<<<<
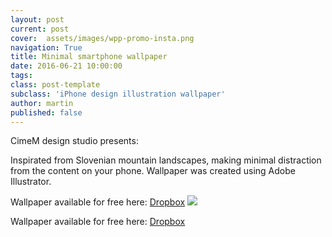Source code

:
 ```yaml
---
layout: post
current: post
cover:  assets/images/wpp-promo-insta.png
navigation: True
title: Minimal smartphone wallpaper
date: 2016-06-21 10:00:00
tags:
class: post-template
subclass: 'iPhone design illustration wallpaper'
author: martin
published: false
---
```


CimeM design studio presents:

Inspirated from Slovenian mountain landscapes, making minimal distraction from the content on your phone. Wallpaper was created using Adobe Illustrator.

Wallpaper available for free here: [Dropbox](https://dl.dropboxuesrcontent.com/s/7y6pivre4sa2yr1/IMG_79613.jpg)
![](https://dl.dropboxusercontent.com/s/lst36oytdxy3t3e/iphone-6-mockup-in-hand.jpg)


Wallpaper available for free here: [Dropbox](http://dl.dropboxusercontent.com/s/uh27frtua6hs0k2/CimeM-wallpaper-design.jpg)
>>>>
<<<<
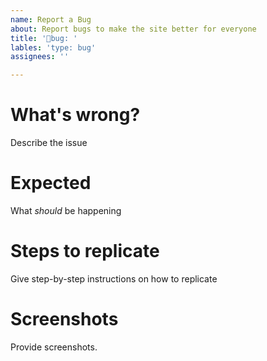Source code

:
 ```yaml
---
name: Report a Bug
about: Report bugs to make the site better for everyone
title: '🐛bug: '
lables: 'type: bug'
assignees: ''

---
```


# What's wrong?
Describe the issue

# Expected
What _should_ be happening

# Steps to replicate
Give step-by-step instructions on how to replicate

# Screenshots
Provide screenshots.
>>>>
- THE TASK -
If a line in the entries contains "title", copy it.

- WRITTEN ANSWER -
title: Minimal smartphone wallpaper
title: '🐛bug: '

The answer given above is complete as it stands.